Example 5: A particle starts oscillating simple harmonically from its equilibrium position with time period \(T\). Determine the ratio of kinetic energy and potential energy of the particle at time \(t=\frac{T}{12}\).

Solution: At \(t=\frac{T}{12}, x=A \sin \frac{2 \pi}{T} \times \frac{T}{12}=A \sin \frac{\pi}{6}=\frac{A}{2}\)
So, kinetic energy, \(\mathrm{KE}=\frac{1}{2} k\left(A^2-x^2\right)=\frac{3}{4} \times \frac{1}{2} k A^2\) and potential energy, \(\mathrm{PE}=\frac{1}{2} k x^2=\frac{1}{4} \times \frac{1}{2} k A^2\)
\(
\therefore \quad \frac{\mathrm{KE}}{\mathrm{PE}}=\frac{3}{1}
\)

Example 6: A particle of mass 0.2 kg is executing \(S H M\) of amplitude 0.2 m. When it passes through the mean position, its kinetic energy is \(64 \times 10^{-3} \mathrm{~J}\). Obtain the equation of motion of this particle, if the initial phase of oscillation is \(\pi / 4\).
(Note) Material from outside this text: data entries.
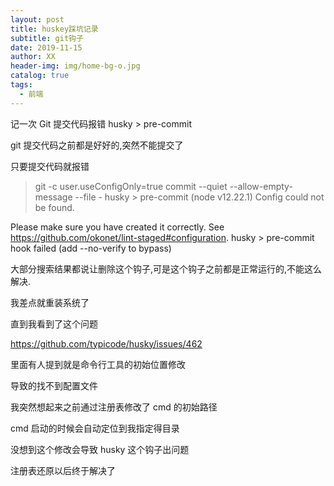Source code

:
 ```yaml
---
layout: post
title: huskey踩坑记录
subtitle: git钩子
date: 2019-11-15
author: XX
header-img: img/home-bg-o.jpg
catalog: true
tags:
  - 前端
---
```


记一次 Git 提交代码报错 husky > pre-commit

git 提交代码之前都是好好的,突然不能提交了

只要提交代码就报错

> git -c user.useConfigOnly=true commit --quiet --allow-empty-message --file -
> husky > pre-commit (node v12.22.1)
> Config could not be found.

Please make sure you have created it correctly.
See https://github.com/okonet/lint-staged#configuration.
husky > pre-commit hook failed (add --no-verify to bypass)

大部分搜索结果都说让删除这个钩子,可是这个钩子之前都是正常运行的,不能这么解决.

我差点就重装系统了

直到我看到了这个问题

https://github.com/typicode/husky/issues/462

里面有人提到就是命令行工具的初始位置修改

导致的找不到配置文件

我突然想起来之前通过注册表修改了 cmd 的初始路径

cmd 启动的时候会自动定位到我指定得目录

没想到这个修改会导致 husky 这个钩子出问题

注册表还原以后终于解决了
Solution: Here, \(A=0.2 \mathrm{~m}, \phi=\frac{\pi}{4}, \mathrm{KE}=64 \times 10^{-3} \mathrm{~J}\)
As we know that, \(\mathrm{KE}=\frac{1}{2} m \omega^2 A^2\) where, \(m=\) mass of particle \(=0.2 \mathrm{~kg}\)
\(
\begin{array}{ll}
\Rightarrow & 64 \times 10^{-3}=\frac{1}{2} \times 0.2 \times \omega^2 \times(0.2)^2 \\
\Rightarrow & \omega^2=\frac{128 \times 10^{-3}}{0.2 \times 0.2 \times 0.2} \text { or } \omega=4 \mathrm{~s}^{-1}
\end{array}
\)
\(\therefore\) Equation of motion can be written as
\(
x=A \sin (\omega t+\phi)=0.2 \sin \left(4 t+\frac{\pi}{4}\right)
\)

Example 7: A particle executes SHM with amplitude A and time period T. When the displacement from the equilibrium position is half the amplitude, what fractions of the total energy are kinetic and potential?
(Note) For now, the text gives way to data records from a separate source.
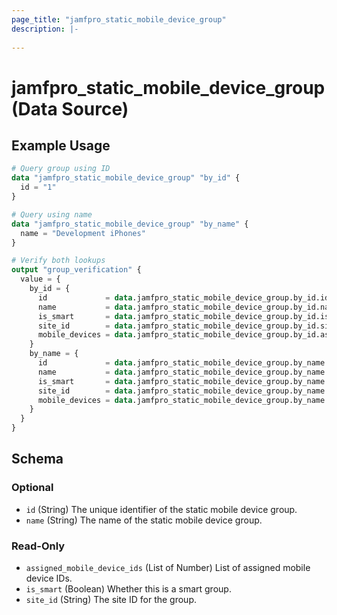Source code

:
 ```yaml
---
page_title: "jamfpro_static_mobile_device_group"
description: |-
  
---
```


# jamfpro_static_mobile_device_group (Data Source)


## Example Usage
```terraform
# Query group using ID
data "jamfpro_static_mobile_device_group" "by_id" {
  id = "1"
}

# Query using name
data "jamfpro_static_mobile_device_group" "by_name" {
  name = "Development iPhones"
}

# Verify both lookups
output "group_verification" {
  value = {
    by_id = {
      id             = data.jamfpro_static_mobile_device_group.by_id.id
      name           = data.jamfpro_static_mobile_device_group.by_id.name
      is_smart       = data.jamfpro_static_mobile_device_group.by_id.is_smart
      site_id        = data.jamfpro_static_mobile_device_group.by_id.site_id
      mobile_devices = data.jamfpro_static_mobile_device_group.by_id.assigned_mobile_device_ids
    }
    by_name = {
      id             = data.jamfpro_static_mobile_device_group.by_name.id
      name           = data.jamfpro_static_mobile_device_group.by_name.name
      is_smart       = data.jamfpro_static_mobile_device_group.by_name.is_smart
      site_id        = data.jamfpro_static_mobile_device_group.by_name.site_id
      mobile_devices = data.jamfpro_static_mobile_device_group.by_name.assigned_mobile_device_ids
    }
  }
}
```

<!-- schema generated by tfplugindocs -->
## Schema

### Optional

- `id` (String) The unique identifier of the static mobile device group.
- `name` (String) The name of the static mobile device group.

### Read-Only

- `assigned_mobile_device_ids` (List of Number) List of assigned mobile device IDs.
- `is_smart` (Boolean) Whether this is a smart group.
- `site_id` (String) The site ID for the group.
Solution: Total energy, \(E=\frac{1}{2} k A^2\)
When
\(
x= \pm \frac{A}{2} \text {, then }
\)
Potential energy, \(U=\frac{1}{2} k x^2=\frac{1}{2} k \cdot\left( \pm \frac{A}{2}\right)^2\)
\(
=\frac{1}{4} \cdot \frac{1}{2} k A^2=\frac{1}{4} E=25 \% \text { of } E
\)
\(\therefore\) Kinetic energy, \(E-U=E-\frac{1}{4} E=\frac{3}{4} E=75 \%\) of \(E\)

Example 8: The potential energy of a particle oscillating on \(X\)-axis is given as, \(U=20+(x-2)^2\) Here, \(U\) is in joule and \(x\) is in metre. The total mechanical energy of the particle is 36 J.
(i) State whether the motion of the particle is simple harmonic or not.
(ii) Find the mean position.
(iii) Find the maximum kinetic energy of the particle.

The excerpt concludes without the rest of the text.